Description of the task: Set down each entry below exactly as it stands.

*****

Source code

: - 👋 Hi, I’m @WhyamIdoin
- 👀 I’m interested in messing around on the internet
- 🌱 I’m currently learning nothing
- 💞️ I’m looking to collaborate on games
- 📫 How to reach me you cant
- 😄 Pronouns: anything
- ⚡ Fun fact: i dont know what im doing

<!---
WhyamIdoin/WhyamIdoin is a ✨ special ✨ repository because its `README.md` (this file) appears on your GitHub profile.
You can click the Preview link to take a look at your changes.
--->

*****

Task result:
Source code

: - 👋 Hi, I’m @WhyamIdoin
- 👀 I’m interested in messing around on the internet
- 🌱 I’m currently learning nothing
- 💞️ I’m looking to collaborate on games
- 📫 How to reach me you cant
- 😄 Pronouns: anything
- ⚡ Fun fact: i dont know what im doing

<!---
WhyamIdoin/WhyamIdoin is a ✨ special ✨ repository because its `README.md` (this file) appears on your GitHub profile.
You can click the Preview link to take a look at your changes.
--->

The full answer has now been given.